Kamis, 24 November 2016

Guru seorang utusan



Selamat hari guru Semarang 25 \ Nov 2016, 8:59.  oleh : yohanes totok warsito

Dihari Jumat pagi itu ada kejadian yang tidak begitu penting, lewat begitu saja seperti hari-hari biasanya. Banyak peristiwa di hari itu, banyak tawa dan canda dan banyak pula tutur kata yang keluar dari mulut ini. Satu peristiwa yang masih teringat secara samar dimana ada satu pernyataan dari teman guru demikian ; selama hampir 30 tahun menjadi guru baru 2 kali dirayakan dengan upacara. Saya sendiri tidak begitu yakin apakah ini merayakan hari guru atau sekedar seremonial saja. Banyak kata sanjungan untuk guru yang mampir di media sosial, sms, wa dan lain sebagainya, apakah hal ini latah semata ataukah tulus putih salju.
Banyak kalimat memuji dan memuliakan guru, seolah seorang guru itu seorang malaikat atau bahkan seorang utusan Tuhan yang sengaja diturunkan kedunia untuk meniti jalan menuju masa depan yang gilang gemilang. Guru secara spesial juga dibuatkan lagu dan senantiasa dinyanyikan dan dihafalkan oleh semua murid sekolah dimanapun mereka berada, begitu mulia jasamu wahai guruku. Lebih dasyat lagi dituliskan dalam undang-undang dan peraturan pemerintah tentang jasa seorang guru untuk mendidik masa depan bangsa. Banyak politisi mengkhawatirkan tentang masa depan bangsa karena pendidikan di negara kami jauh tertinggal dengan bangsa lain, karena pendidikan bangsa kami di daerah perbatasan jauh tertinggal dari daerah kota, karena pendidikan bangsa kami disekolah miskin jauh tertinggal dari sekolah unggulan. Akademisi dan praktisi pendidikanpun  miris dengan semangat belajar bangsa ini, miris dengan pengambil kebijakan tentang pendidikan yang tidak tentu arah dan tujuannya. Separo rakyat negara kami mencoba menimpakan semua kekhawatiran dan kemirisan pendidikan bangsa kami ini dipundak guru, ya! di pundak kami para guru.

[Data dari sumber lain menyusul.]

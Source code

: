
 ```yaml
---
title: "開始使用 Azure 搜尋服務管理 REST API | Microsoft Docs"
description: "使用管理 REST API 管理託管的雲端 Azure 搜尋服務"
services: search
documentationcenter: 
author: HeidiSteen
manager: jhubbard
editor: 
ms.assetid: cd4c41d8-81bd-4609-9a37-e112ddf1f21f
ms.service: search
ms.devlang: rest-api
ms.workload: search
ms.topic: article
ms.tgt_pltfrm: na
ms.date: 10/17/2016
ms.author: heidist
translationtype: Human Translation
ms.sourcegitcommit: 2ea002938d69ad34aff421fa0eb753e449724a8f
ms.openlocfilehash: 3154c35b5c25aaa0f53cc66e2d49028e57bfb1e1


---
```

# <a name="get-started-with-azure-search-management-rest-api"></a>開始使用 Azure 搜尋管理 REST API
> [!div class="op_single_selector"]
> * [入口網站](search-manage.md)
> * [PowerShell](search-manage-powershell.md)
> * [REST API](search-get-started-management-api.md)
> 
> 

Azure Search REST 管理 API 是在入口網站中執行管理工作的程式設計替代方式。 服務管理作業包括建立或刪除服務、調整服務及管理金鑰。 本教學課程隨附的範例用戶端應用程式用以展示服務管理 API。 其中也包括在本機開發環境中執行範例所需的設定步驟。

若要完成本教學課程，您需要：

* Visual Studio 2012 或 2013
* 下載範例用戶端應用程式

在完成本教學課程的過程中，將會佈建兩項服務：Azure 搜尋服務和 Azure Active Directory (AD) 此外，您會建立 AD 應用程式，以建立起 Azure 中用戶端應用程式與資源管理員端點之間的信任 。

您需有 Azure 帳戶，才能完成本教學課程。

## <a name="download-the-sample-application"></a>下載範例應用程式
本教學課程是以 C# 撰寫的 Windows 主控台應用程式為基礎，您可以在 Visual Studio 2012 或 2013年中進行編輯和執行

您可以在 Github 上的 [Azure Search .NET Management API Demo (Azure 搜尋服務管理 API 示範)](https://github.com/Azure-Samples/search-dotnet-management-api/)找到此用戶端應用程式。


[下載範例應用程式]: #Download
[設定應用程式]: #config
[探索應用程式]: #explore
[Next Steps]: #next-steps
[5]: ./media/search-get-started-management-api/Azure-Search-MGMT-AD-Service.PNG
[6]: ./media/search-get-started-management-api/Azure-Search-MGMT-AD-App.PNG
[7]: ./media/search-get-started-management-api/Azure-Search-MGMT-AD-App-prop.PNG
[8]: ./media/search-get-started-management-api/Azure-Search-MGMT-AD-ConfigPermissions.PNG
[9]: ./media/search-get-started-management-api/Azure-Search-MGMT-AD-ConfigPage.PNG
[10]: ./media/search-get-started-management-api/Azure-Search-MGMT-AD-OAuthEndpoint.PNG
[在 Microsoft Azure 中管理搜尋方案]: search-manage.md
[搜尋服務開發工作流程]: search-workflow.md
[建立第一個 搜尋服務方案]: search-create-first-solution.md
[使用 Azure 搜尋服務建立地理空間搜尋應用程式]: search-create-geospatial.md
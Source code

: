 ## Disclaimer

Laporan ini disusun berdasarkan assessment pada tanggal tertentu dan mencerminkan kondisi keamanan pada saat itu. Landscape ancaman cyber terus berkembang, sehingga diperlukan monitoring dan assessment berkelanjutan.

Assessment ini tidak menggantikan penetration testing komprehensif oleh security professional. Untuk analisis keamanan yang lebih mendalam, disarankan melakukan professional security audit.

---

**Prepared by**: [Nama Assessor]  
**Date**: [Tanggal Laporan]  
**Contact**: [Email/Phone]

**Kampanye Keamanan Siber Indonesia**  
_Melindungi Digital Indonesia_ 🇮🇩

Masihkah guru sebagai sosok yang dapat dijadikan panutan dan tuntunan.

Dalam hati sanubari saya tidak pernah ada keraguan ataupun penyesalan karena saya menjadi guru, karena saya menjadi seorang yang hendak di tiru anak didik saya, menjadi pribadi yang dijadikan tolok ukur sikap dan semangat mereka di masyarakat. Layaknya seorang orang tua yang berharap besar pada anak-anaknya kelak, saya pun mempunyai harapan yang tinggi akan masa depan anak-didik kami. Bukan karena saya bisa mengubah mereka yang bodoh menjadi pintar ataupun mereka yang pintar menjadi genius, atau yang malas menjadi rajin, yang lembek menjadi bersemangat, tetapi hanya memberikan apa yang ada dalam diri saya secara tulus. Mengajarkan mereka dari hari-kehari sebuah kepercayaan diri bahwa mereka istimewa, dari hari kehari menyadarkan mereka bahwa mereka semua beraudara, dari hari kehari menanamkan dalam diri mereka sedikit semangat berjuang melawan lupa, melawan kemalasan, melawan sikap iri. Ketika hari kemarin mereka lupa apa yang telah mereka dapat, maka hari ini kami ingatkan sekali lagi. Dan ketika hari esok mereka lupa lagi maka lusa harinya kami ingatkan lagi.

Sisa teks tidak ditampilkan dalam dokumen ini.